Dataset extract »
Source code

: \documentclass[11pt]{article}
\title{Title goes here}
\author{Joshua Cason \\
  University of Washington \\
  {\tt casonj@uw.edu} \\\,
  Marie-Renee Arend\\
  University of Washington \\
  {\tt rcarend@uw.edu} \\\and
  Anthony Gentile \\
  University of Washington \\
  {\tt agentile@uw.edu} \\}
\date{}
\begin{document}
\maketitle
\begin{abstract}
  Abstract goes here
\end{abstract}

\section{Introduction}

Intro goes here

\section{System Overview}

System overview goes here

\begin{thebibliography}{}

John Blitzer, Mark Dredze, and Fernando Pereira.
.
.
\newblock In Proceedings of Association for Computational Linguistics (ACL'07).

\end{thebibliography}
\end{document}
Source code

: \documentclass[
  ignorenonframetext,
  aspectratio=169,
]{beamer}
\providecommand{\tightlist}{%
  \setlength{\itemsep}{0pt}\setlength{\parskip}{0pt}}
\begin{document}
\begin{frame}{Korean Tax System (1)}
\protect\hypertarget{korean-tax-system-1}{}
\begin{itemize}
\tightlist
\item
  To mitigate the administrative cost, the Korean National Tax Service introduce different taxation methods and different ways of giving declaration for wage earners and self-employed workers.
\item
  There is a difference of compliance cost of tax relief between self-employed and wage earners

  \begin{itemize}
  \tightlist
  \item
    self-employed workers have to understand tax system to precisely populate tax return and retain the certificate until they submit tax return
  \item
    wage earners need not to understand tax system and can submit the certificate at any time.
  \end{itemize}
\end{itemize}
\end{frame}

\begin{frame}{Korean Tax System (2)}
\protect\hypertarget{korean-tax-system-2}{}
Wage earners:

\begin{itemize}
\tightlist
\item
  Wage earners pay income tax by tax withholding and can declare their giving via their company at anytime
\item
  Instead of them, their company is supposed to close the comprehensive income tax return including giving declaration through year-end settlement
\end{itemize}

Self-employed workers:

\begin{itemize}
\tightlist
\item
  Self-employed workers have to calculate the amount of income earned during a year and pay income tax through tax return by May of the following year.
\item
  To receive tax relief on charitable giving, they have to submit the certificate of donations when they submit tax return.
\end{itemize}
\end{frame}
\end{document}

---

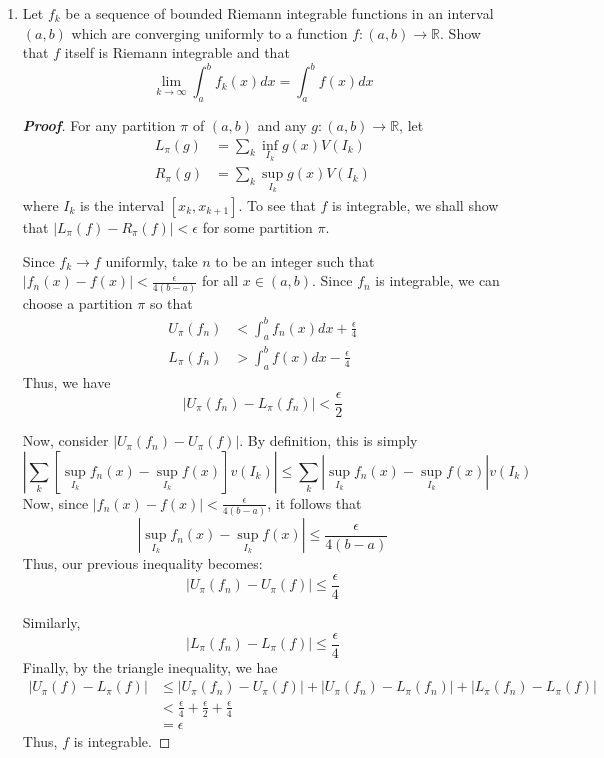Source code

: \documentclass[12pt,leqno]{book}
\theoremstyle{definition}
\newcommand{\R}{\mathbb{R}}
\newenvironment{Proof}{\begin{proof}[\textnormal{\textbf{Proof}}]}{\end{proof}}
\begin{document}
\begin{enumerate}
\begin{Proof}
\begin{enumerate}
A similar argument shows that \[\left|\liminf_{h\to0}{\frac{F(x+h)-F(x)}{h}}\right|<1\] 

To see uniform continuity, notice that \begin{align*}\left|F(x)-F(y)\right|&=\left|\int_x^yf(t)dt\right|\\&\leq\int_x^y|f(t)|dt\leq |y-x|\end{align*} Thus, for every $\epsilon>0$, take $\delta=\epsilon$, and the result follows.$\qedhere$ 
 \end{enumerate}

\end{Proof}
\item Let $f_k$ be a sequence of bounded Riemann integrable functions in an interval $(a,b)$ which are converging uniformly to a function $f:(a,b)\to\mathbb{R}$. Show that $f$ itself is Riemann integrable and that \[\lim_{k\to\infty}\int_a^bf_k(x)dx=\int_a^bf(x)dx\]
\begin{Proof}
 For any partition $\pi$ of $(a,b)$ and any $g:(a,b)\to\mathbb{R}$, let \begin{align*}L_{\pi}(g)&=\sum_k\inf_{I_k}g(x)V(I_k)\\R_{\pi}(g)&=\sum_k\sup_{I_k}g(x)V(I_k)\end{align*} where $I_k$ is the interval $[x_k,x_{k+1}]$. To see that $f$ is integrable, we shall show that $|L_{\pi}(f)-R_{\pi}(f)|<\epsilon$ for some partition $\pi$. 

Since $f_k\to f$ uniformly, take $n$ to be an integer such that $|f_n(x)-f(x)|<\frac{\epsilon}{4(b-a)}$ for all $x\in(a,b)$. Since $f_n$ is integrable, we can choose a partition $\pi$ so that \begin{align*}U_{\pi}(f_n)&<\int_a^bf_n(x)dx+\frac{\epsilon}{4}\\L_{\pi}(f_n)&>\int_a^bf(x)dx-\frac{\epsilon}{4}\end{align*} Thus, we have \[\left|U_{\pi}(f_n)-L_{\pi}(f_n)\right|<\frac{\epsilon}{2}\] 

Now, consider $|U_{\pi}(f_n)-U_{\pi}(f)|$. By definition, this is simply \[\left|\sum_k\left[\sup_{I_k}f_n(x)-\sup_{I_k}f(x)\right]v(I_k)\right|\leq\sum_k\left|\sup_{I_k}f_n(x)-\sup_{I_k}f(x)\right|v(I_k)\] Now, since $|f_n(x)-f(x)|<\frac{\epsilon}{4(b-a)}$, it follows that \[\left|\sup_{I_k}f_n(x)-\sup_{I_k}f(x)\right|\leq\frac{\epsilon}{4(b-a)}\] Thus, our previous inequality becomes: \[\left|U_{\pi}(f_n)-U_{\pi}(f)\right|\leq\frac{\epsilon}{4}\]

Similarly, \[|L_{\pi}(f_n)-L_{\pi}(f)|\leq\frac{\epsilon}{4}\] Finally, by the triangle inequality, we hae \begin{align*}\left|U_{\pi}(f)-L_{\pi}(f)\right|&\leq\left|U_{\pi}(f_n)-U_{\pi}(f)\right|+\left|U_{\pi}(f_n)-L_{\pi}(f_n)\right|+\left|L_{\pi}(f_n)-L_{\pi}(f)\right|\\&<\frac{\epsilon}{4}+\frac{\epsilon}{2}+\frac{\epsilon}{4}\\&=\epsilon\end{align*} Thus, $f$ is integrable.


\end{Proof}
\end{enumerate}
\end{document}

---

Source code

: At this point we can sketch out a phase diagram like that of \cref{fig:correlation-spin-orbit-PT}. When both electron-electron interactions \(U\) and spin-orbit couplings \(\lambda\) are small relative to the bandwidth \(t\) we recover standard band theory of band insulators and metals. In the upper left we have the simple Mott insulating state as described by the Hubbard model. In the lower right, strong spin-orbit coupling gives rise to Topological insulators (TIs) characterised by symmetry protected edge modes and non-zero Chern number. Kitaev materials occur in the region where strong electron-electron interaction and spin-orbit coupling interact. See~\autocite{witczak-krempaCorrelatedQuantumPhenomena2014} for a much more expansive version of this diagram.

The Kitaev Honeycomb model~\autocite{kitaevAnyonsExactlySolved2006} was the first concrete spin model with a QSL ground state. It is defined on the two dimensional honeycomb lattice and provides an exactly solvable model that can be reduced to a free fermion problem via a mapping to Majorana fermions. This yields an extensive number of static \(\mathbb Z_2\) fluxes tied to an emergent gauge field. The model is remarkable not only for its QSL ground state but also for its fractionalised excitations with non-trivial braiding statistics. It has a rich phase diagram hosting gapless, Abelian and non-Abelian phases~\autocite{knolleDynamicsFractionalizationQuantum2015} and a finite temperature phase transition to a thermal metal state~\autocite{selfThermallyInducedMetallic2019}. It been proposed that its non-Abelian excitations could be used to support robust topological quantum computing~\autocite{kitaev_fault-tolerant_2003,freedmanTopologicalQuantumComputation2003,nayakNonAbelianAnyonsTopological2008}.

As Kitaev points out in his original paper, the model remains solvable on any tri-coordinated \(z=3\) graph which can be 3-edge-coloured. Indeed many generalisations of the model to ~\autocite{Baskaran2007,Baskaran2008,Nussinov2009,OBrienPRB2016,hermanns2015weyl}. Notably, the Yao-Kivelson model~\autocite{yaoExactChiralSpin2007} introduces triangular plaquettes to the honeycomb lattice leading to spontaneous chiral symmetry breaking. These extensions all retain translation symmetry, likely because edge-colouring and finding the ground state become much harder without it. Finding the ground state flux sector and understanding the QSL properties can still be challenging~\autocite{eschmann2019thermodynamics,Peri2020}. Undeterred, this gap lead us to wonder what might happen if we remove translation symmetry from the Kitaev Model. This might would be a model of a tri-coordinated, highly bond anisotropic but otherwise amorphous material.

Task »
Your answer should consist of the lines of the listing that contain "section", copied as they stand.

Answer box »
\section{Introduction}
\section{System Overview}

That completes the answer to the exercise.